Christmas is one of the four quarter days which mark the changing of the seasons.
The four quarter days are:
- Lady day or the Feast of the Annunciation 25th March;
- Midsummer’s day around 25th June;
- Michaelmas 29th September;
- Christmas 25th December – lest we forget. Fat chance.
They all approximately coincide with either an equinox or a solstice.
An equinox is when day and night are of equal duration. There are two of them – spring and autumn:
- Spring equinox 21st March;
- Autumn equinox 23rd September.
As for the solstices there are two of these too – summer and winter.
- Summer solstice (longest day and shortest night) 21st June;
- Winter solstice (shortest day and longest night) 22nd December.
Nobody knows the day or the month when Jesus Christ was actually born. However, the Feast of the Annunciation falls on the 25th March which is when Christians celebrate the day Gabriel called on Mary to tell her she was to be the mother of the son of God.
Christmas is exactly 9 months after the Feast of the Annunciation. That’s biology for you.
Christmas also coincides approximately with the Winter Solstice on 22nd December. Also known as The Shortest Day. Now there’s cause to celebrate.
You don’t need me to tell you about the ‘traditions’ of Christmas. Suffice to say, it is cruel that we have to bear it in the middle of the darkest, wettest and most depressing time of the year. It’s enough to push you over the edge!
We can never really know what Jesus might think about Christmas traditions, However, we do know what happened when he discovered the merchants had set up shop in the temple, so we can guess:
‘But what about the bees?’ says you…
Us beekeepers are fortunate because there is a lot of stuff out there to be getting on with at christmas.
The bees should have been fed and treated for Varroa after the honey was extracted at the end of summer. However, midwinter is the time when the queen bees should be off lay and there should be a short broodless period which is ideal for a backup treatment with Oxalic acid. I say should be because it is not always the case especially in a mild year or where they ivy bloomed late. So long as there has been a bit of cold weather – below 15 degrees – and a decent interval since you last saw yellow ivy pollen going in to the hives – Christmas should be perfect.

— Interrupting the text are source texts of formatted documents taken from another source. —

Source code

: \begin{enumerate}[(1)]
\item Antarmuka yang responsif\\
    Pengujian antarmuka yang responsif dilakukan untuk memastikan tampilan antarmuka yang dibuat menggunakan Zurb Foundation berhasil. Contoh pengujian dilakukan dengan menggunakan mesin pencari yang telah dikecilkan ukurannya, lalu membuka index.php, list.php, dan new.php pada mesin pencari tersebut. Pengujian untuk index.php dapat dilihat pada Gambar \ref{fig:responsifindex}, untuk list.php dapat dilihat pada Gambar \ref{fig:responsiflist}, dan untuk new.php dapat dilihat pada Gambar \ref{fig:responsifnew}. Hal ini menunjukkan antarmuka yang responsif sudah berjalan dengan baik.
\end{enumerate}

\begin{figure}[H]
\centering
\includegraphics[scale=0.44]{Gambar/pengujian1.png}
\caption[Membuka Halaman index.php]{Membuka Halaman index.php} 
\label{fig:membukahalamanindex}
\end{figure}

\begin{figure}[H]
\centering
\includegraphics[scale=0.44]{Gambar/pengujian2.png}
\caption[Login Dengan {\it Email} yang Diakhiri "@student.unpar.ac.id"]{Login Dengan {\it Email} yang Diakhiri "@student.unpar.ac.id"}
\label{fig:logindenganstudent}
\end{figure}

I should add that midwinter treatment may not be necessary if you are confident that the conditions in autumn were good enough to allow your thymol/MAQS to work properly.
While you are out there – check the feed status of your bees. Heft the hives to assess the weight and if they seem light put some fondant on. It won’t do any harm and if they need it later – it’s there.

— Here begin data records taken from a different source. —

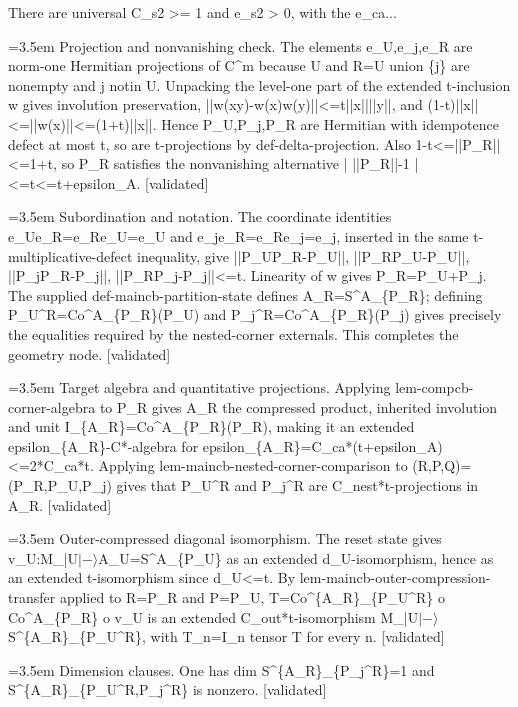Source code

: \documentclass{article}
\newcommand{\step}[1]{\par\noindent\hangindent=3.5em\hangafter=1%
  \makebox[3.5em][l]{\textbf{#1.}}}
\newcommand{\steptag}[1]{\hfill{\small\textsf{[#1]}}}
\begin{document}
\begin{proofbox}{There are universal C\_s2 >= 1 and e\_s2 > 0, with the e\_ca...}
\step{1.2.1} Projection and nonvanishing check. The elements e\_U,e\_j,e\_R are norm-one Hermitian projections of C\textasciicircum{}m because U and R=U union \{j\} are nonempty and j notin U. Unpacking the level-one part of the extended t-inclusion w gives involution preservation, ||w(xy)-w(x)w(y)||<=t||x||||y||, and (1-t)||x||<=||w(x)||<=(1+t)||x||. Hence P\_U,P\_j,P\_R are Hermitian with idempotence defect at most t, so are t-projections by def-delta-projection. Also 1-t<=||P\_R||<=1+t, so P\_R satisfies the nonvanishing alternative | ||P\_R||-1 |<=t<=t+epsilon\_A. \steptag{validated} \\[4pt]
\step{1.2.2} Subordination and notation. The coordinate identities e\_Ue\_R=e\_Re\_U=e\_U and e\_je\_R=e\_Re\_j=e\_j, inserted in the same t-multiplicative-defect inequality, give ||P\_UP\_R-P\_U||, ||P\_RP\_U-P\_U||, ||P\_jP\_R-P\_j||, ||P\_RP\_j-P\_j||<=t. Linearity of w gives P\_R=P\_U+P\_j. The supplied def-maincb-partition-state defines A\_R=S\textasciicircum{}A\_\{P\_R\}; defining P\_U\textasciicircum{}R=Co\textasciicircum{}A\_\{P\_R\}(P\_U) and P\_j\textasciicircum{}R=Co\textasciicircum{}A\_\{P\_R\}(P\_j) gives precisely the equalities required by the nested-corner externals. This completes the geometry node. \steptag{validated} \\[4pt]
\step{1.3} Target algebra and quantitative projections. Applying lem-compcb-corner-algebra to P\_R gives A\_R the compressed product, inherited involution and unit I\_\{A\_R\}=Co\textasciicircum{}A\_\{P\_R\}(P\_R), making it an extended epsilon\_\{A\_R\}-C*-algebra for epsilon\_\{A\_R\}=C\_ca*(t+epsilon\_A)<=2*C\_ca*t. Applying lem-maincb-nested-corner-comparison to (R,P,Q)=(P\_R,P\_U,P\_j) gives that P\_U\textasciicircum{}R and P\_j\textasciicircum{}R are C\_nest*t-projections in A\_R. \steptag{validated} \\[4pt]
\step{1.4} Outer-compressed diagonal isomorphism. The reset state gives v\_U:M\_|U$|-\rangle$A\_U=S\textasciicircum{}A\_\{P\_U\} as an extended d\_U-isomorphism, hence as an extended t-isomorphism since d\_U<=t. By lem-maincb-outer-compression-transfer applied to R=P\_R and P=P\_U, T=Co\textasciicircum{}\{A\_R\}\_\{P\_U\textasciicircum{}R\} o Co\textasciicircum{}A\_\{P\_R\} o v\_U is an extended C\_out*t-isomorphism M\_|U$|-\rangle$S\textasciicircum{}\{A\_R\}\_\{P\_U\textasciicircum{}R\}, with T\_n=I\_n tensor T for every n. \steptag{validated} \\[4pt]
\step{1.5} Dimension clauses. One has dim S\textasciicircum{}\{A\_R\}\_\{P\_j\textasciicircum{}R\}=1 and S\textasciicircum{}\{A\_R\}\_\{P\_U\textasciicircum{}R,P\_j\textasciicircum{}R\} is nonzero. \steptag{validated} \\[6pt]

\end{proofbox}
\end{document}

If the bees seem weak and are clustering close to the top of the frames you could choose to remove the crownboard and place the fondant directly onto the bees where they will find it easily. If you do this – add an eke and pack the space around the fondant with old jumpers, sacking or some other cosy stuff.

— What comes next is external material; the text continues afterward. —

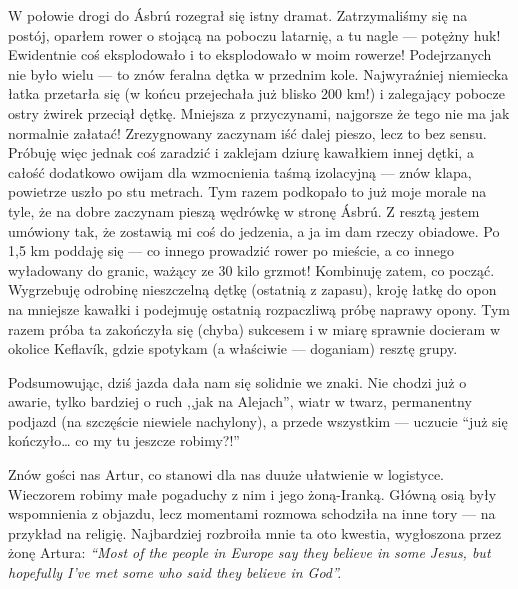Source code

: W połowie drogi do Ásbrú rozegrał się istny dramat. Zatrzymaliśmy się na postój, oparłem rower o stojącą na poboczu latarnię, a tu nagle --- potężny huk! Ewidentnie coś eksplodowało i to eksplodowało w moim rowerze! Podejrzanych nie było wielu --- to znów feralna dętka w przednim kole. Najwyraźniej niemiecka łatka przetarła się (w końcu przejechała już blisko 200 km!) i zalegający pobocze ostry żwirek przeciął dętkę. Mniejsza z przyczynami, najgorsze że tego nie ma jak normalnie załatać! Zrezygnowany zaczynam iść dalej pieszo, lecz to bez sensu. Próbuję więc jednak coś zaradzić i zaklejam dziurę kawałkiem innej dętki, a całość dodatkowo owijam dla wzmocnienia taśmą izolacyjną --- znów klapa, powietrze uszło po stu metrach. Tym razem podkopało to już moje morale na tyle, że na dobre zaczynam pieszą wędrówkę w stronę Ásbrú. Z resztą jestem umówiony tak, że zostawią mi coś do jedzenia, a ja im dam rzeczy obiadowe. Po 1,5 km poddaję się --- co innego prowadzić rower po mieście, a co innego wyładowany do granic, ważący ze 30 kilo grzmot! Kombinuję zatem, co począć. Wygrzebuję odrobinę nieszczelną dętkę (ostatnią z zapasu), kroję łatkę do opon na mniejsze kawałki i podejmuję ostatnią rozpaczliwą próbę naprawy opony. Tym razem próba ta zakończyła się (chyba) sukcesem i w miarę sprawnie docieram w okolice Keflavík, gdzie spotykam (a właściwie --- doganiam) resztę grupy.

Podsumowując, dziś jazda dała nam się solidnie we znaki. Nie chodzi już o awarie, tylko bardziej o ruch ,,jak na Alejach'', wiatr w twarz, permanentny podjazd (na szczęście niewiele nachylony), a przede wszystkim --- uczucie “już się kończyło… co my tu jeszcze robimy?!”

Znów gości nas Artur, co stanowi dla nas duuże ułatwienie w logistyce. Wieczorem robimy małe pogaduchy z nim i jego żoną-Iranką. Główną osią były wspomnienia z objazdu, lecz momentami rozmowa schodziła na inne tory --- na przykład na religię. Najbardziej rozbroiła mnie ta oto kwestia, wygłoszona przez żonę Artura: \emph{“Most of the people in Europe say they believe in some Jesus, but hopefully I’ve met some who said they believe in God”.}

Don’t put pollen substitute on yet – too early – wait for February.
Make sure the hive roofs are weighted down with stones or tied with ropes – winter has hardly started and there could be gales. And there could be animals.
Mend broken equipment. Treat spare boxes if they need it. Make up new stuff but don’t put wax into new frames till spring or it will just lose its fragrance and go all crispy then the bees won’t work it properly – they’ll draw all that abstract stuff with holes and buttresses.
All your equipment, supers, spare brood boxes etc could all do with a good scrape down – propolis flakes off well in the cold weather. Save all the little bits of beeswax you will be amazed how it mounts up.
Strip down old frames with black, knackered or holy wax. Holy wax is comb with holes in it. Burn the really black horrible wax – use if for lighting fires that’s the only thing it’s good for.
Save the paler, cleaner wax and render it:
Then do something interesting with it but take care not to set fire to yourself:
If you are storing used brood frames and you know you have a wax moth problem you might like to take this opportunity to treat them with acetic acid. Acetic acid is not the stuff you put on your chips – treat it with respect.
There is also a biological control agent from Vita which uses a micro-organism to attack wax moth. The product is called Certan and the micro-organism is called Bacillus thuringiensis.
There is very little floral forage out there for the bees at Christmas. This year there is quite a lot of gorse in bloom. In some years there may be the dregs of the ivy. Also some winter garden plants such as Mahonia or even snowdrops.
- Ivy pollen is yellow
- Gorse is orange/brown
- Snowdrops pollen is orange/brown too
- Click here for more about ivy
- Click here for how to take a crop of ivy honey.
Happy New Year!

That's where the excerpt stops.